▶ What you will do
Every line with the string "logo" in it belongs in your answer, so copy them all from the data.
Available data START
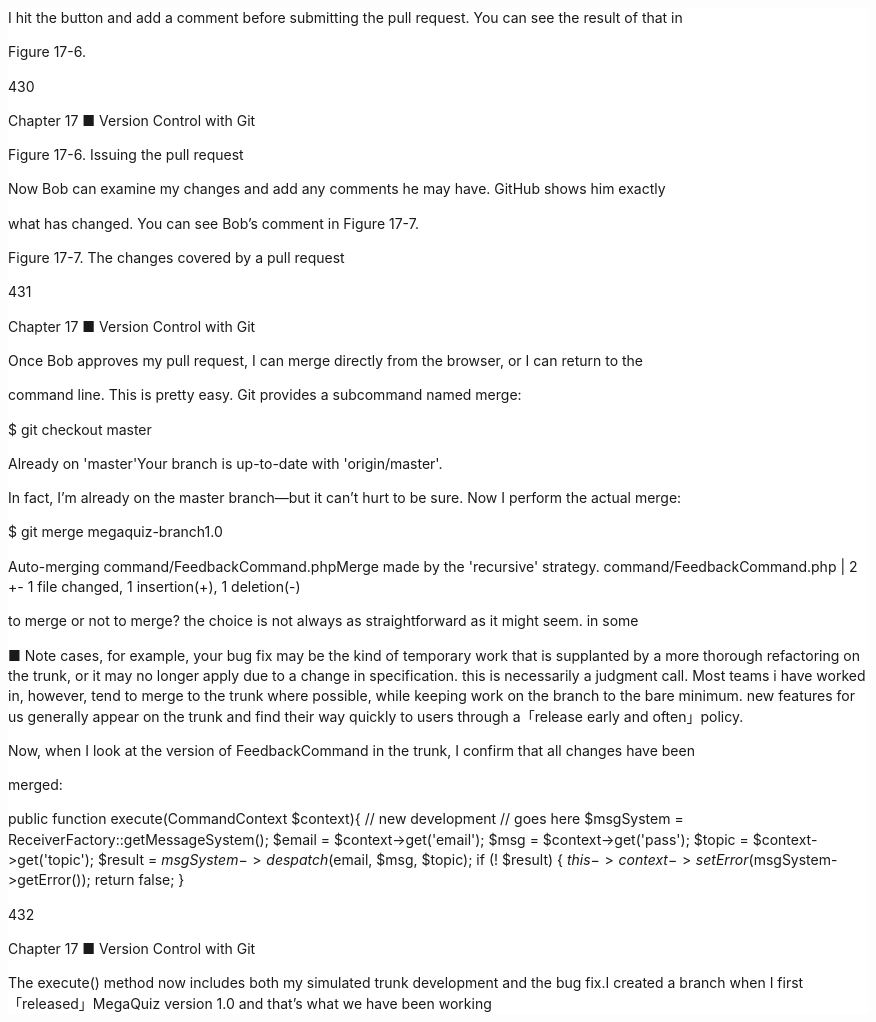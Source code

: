 I hit the button and add a comment before submitting the pull request. You can see the result of that in 

Figure 17-6.

430

Chapter 17 ■ Version Control with Git

Figure 17-6.  Issuing the pull request

Now Bob can examine my changes and add any comments he may have. GitHub shows him exactly 

what has changed. You can see Bob’s comment in Figure 17-7.

Figure 17-7.  The changes covered by a pull request

431

Chapter 17 ■ Version Control with Git

Once Bob approves my pull request, I can merge directly from the browser, or I can return to the 

command line. This is pretty easy. Git provides a subcommand named merge:

$ git checkout master

Already on 'master'Your branch is up-to-date with 'origin/master'.

In fact, I’m already on the master branch—but it can’t hurt to be sure. Now I perform the actual merge:

$ git merge megaquiz-branch1.0

Auto-merging command/FeedbackCommand.phpMerge made by the 'recursive' strategy. command/FeedbackCommand.php | 2 +- 1 file changed, 1 insertion(+), 1 deletion(-)

 to merge or not to merge? the choice is not always as straightforward as it might seem. in some 

 ■ Note cases, for example, your bug fix may be the kind of temporary work that is supplanted by a more thorough refactoring on the trunk, or it may no longer apply due to a change in specification. this is necessarily a judgment call. Most teams i have worked in, however, tend to merge to the trunk where possible, while keeping work on the branch to the bare minimum. new features for us generally appear on the trunk and find their way quickly to users through a「release early and often」policy.

Now, when I look at the version of FeedbackCommand in the trunk, I confirm that all changes have been 

merged:

public function execute(CommandContext $context){      // new development    // goes here    $msgSystem = ReceiverFactory::getMessageSystem();    $email = $context->get('email');    $msg = $context->get('pass');    $topic = $context->get('topic');    $result = $msgSystem->despatch($email, $msg, $topic);    if (! $result) {        $this->context->setError($msgSystem->getError());        return false;    }

432

Chapter 17 ■ Version Control with Git

The execute() method now includes both my simulated trunk development and the bug fix.I created a branch when I first「released」MegaQuiz version 1.0 and that’s what we have been working 
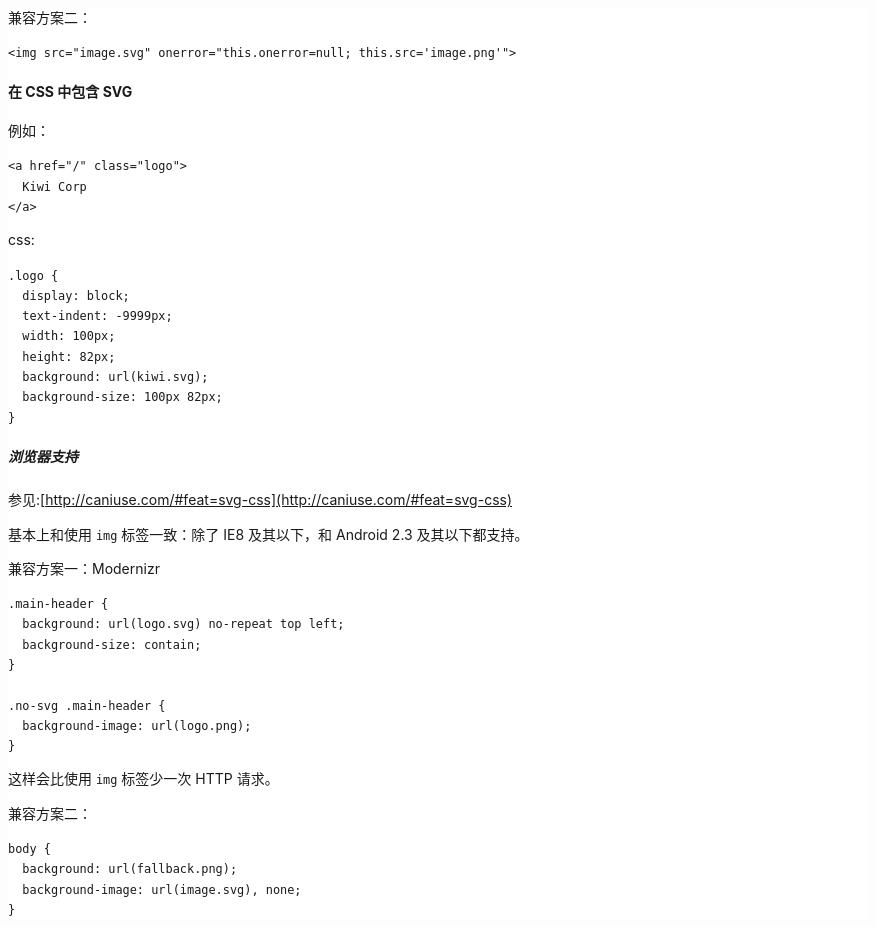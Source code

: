 兼容方案二：

```
<img src="image.svg" onerror="this.onerror=null; this.src='image.png'">
```


#### 在 CSS 中包含 SVG

例如：

```
<a href="/" class="logo">
  Kiwi Corp
</a>
```

css:

```
.logo {
  display: block;
  text-indent: -9999px;
  width: 100px;
  height: 82px;
  background: url(kiwi.svg);
  background-size: 100px 82px;
}
```

##### 浏览器支持

参见:[http://caniuse.com/#feat=svg-css](http://caniuse.com/#feat=svg-css)

基本上和使用 `img` 标签一致：除了 IE8 及其以下，和 Android 2.3 及其以下都支持。

兼容方案一：Modernizr

```
.main-header {
  background: url(logo.svg) no-repeat top left;
  background-size: contain;
}

.no-svg .main-header {
  background-image: url(logo.png);
}
```

这样会比使用 `img` 标签少一次 HTTP 请求。

兼容方案二：

```
body {
  background: url(fallback.png);
  background-image: url(image.svg), none;
}
```
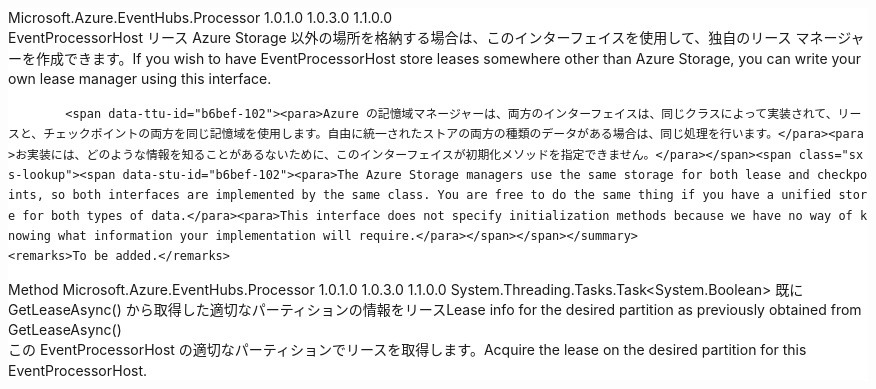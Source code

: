 <Type Name="ILeaseManager" FullName="Microsoft.Azure.EventHubs.Processor.ILeaseManager">
  <TypeSignature Language="C#" Value="public interface ILeaseManager" />
  <TypeSignature Language="ILAsm" Value=".class public interface auto ansi abstract ILeaseManager" />
  <TypeSignature Language="DocId" Value="T:Microsoft.Azure.EventHubs.Processor.ILeaseManager" />
  <TypeSignature Language="VB.NET" Value="Public Interface ILeaseManager" />
  <TypeSignature Language="F#" Value="type ILeaseManager = interface" />
  <AssemblyInfo>
    <AssemblyName>Microsoft.Azure.EventHubs.Processor</AssemblyName>
    <AssemblyVersion>1.0.1.0</AssemblyVersion>
    <AssemblyVersion>1.0.3.0</AssemblyVersion>
    <AssemblyVersion>1.1.0.0</AssemblyVersion>
  </AssemblyInfo>
  <Interfaces />
  <Docs>
    <summary>
            <span data-ttu-id="b6bef-101">EventProcessorHost リース Azure Storage 以外の場所を格納する場合は、このインターフェイスを使用して、独自のリース マネージャーを作成できます。</span><span class="sxs-lookup"><span data-stu-id="b6bef-101">If you wish to have EventProcessorHost store leases somewhere other than Azure Storage, you can write your own lease manager using this interface.</span></span>  
            
            <span data-ttu-id="b6bef-102"><para>Azure の記憶域マネージャーは、両方のインターフェイスは、同じクラスによって実装されて、リースと、チェックポイントの両方を同じ記憶域を使用します。自由に統一されたストアの両方の種類のデータがある場合は、同じ処理を行います。</para><para>お実装には、どのような情報を知ることがあるないために、このインターフェイスが初期化メソッドを指定できません。</para></span><span class="sxs-lookup"><span data-stu-id="b6bef-102"><para>The Azure Storage managers use the same storage for both lease and checkpoints, so both interfaces are implemented by the same class. You are free to do the same thing if you have a unified store for both types of data.</para><para>This interface does not specify initialization methods because we have no way of knowing what information your implementation will require.</para></span></span></summary>
    <remarks>To be added.</remarks>
  </Docs>
  <Members>
    <Member MemberName="AcquireLeaseAsync">
      <MemberSignature Language="C#" Value="public System.Threading.Tasks.Task&lt;bool&gt; AcquireLeaseAsync (Microsoft.Azure.EventHubs.Processor.Lease lease);" />
      <MemberSignature Language="ILAsm" Value=".method public hidebysig newslot virtual instance class System.Threading.Tasks.Task`1&lt;bool&gt; AcquireLeaseAsync(class Microsoft.Azure.EventHubs.Processor.Lease lease) cil managed" />
      <MemberSignature Language="DocId" Value="M:Microsoft.Azure.EventHubs.Processor.ILeaseManager.AcquireLeaseAsync(Microsoft.Azure.EventHubs.Processor.Lease)" />
      <MemberSignature Language="F#" Value="abstract member AcquireLeaseAsync : Microsoft.Azure.EventHubs.Processor.Lease -&gt; System.Threading.Tasks.Task&lt;bool&gt;" Usage="iLeaseManager.AcquireLeaseAsync lease" />
      <MemberType>Method</MemberType>
      <AssemblyInfo>
        <AssemblyName>Microsoft.Azure.EventHubs.Processor</AssemblyName>
        <AssemblyVersion>1.0.1.0</AssemblyVersion>
        <AssemblyVersion>1.0.3.0</AssemblyVersion>
        <AssemblyVersion>1.1.0.0</AssemblyVersion>
      </AssemblyInfo>
      <ReturnValue>
        <ReturnType>System.Threading.Tasks.Task&lt;System.Boolean&gt;</ReturnType>
      </ReturnValue>
      <Parameters>
        <Parameter Name="lease" Type="Microsoft.Azure.EventHubs.Processor.Lease" />
      </Parameters>
      <Docs>
        <param name="lease"><span data-ttu-id="b6bef-103">既に GetLeaseAsync() から取得した適切なパーティションの情報をリース</span><span class="sxs-lookup"><span data-stu-id="b6bef-103">Lease info for the desired partition as previously obtained from GetLeaseAsync()</span></span></param>
        <summary>
            <span data-ttu-id="b6bef-104">この EventProcessorHost の適切なパーティションでリースを取得します。</span><span class="sxs-lookup"><span data-stu-id="b6bef-104">Acquire the lease on the desired partition for this EventProcessorHost.</span></span>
Available data END
▶ Exercise result
<a href="/" class="logo">
.logo {
  background: url(logo.svg) no-repeat top left;
  background-image: url(logo.png);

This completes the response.